• What is expected: Filter the entries below, keeping only lines with "textit".

Dataset excerpts:
=== Begin Enclosure ===

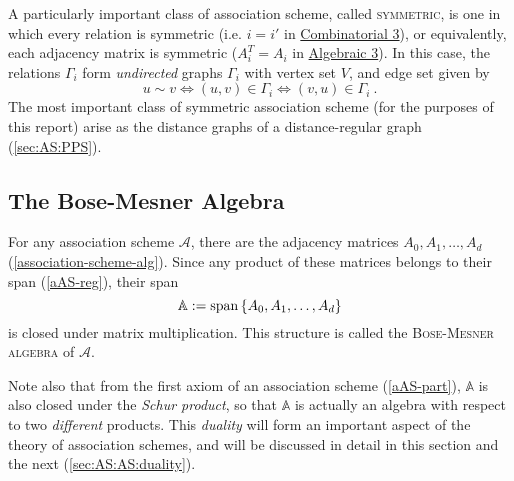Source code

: \documentclass{report}
\newcommand{\AS}{\mathcal{A}}
\newcommand{\BMA}{\mathbb{A}}
\begin{document}
    A particularly important class of association scheme, called
    \textsc{symmetric}, is one in which every relation is symmetric (i.e. $i =
    i'$ in \hyperref[cAS-sym]{Combinatorial 3}), or equivalently, each adjacency
    matrix is symmetric ($A_i^T = A_i$ in \hyperref[aAS-sym]{Algebraic 3}).
    In this case, the relations $\Gamma_i$ form \textit{undirected} graphs $\Gamma_i$
    with vertex set $V$, and edge set given by
    $$
      u \sim v \iff (u, v) \in \Gamma_i \iff (v, u) \in \Gamma_i
      \ .
    $$
    The most important class of symmetric association scheme (for the purposes
    of this report) arise as the distance graphs of a distance-regular graph
    (\ref{sec:AS:PPS}).

    \subsection{The Bose-Mesner Algebra}\label{sec:AS:AS:BMA}
      For any association scheme $\AS$,
      there are the adjacency matrices
      $A_0, A_1, \ldots, A_d$ (\ref{association-scheme-alg}).
      Since any product of these matrices belongs to their span (\ref{aAS-reg}),
      their span
      \begin{equation}\label{BMA}
        \BMA := \Span\set{A_0, A_1, \ldots, A_d}
      \end{equation}
      is closed under matrix multiplication.  This structure is called the
      \textsc{Bose-Mesner algebra} of $\AS$.

      Note also that from the first axiom of an association scheme
      (\ref{aAS-part}), $\BMA$ is also closed under the \textit{Schur product},
      so that $\BMA$ is actually an algebra with respect to two
      \textit{different} products.
      This \textit{duality} will form an important aspect of the theory of
      association schemes, and will be discussed in detail in this section and
      the next (\ref{sec:AS:AS:duality}).
\end{document}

=== End Enclosure ===

• Result of this exercise:
    In this case, the relations $\Gamma_i$ form \textit{undirected} graphs $\Gamma_i$
      (\ref{aAS-part}), $\BMA$ is also closed under the \textit{Schur product},
      \textit{different} products.
      This \textit{duality} will form an important aspect of the theory of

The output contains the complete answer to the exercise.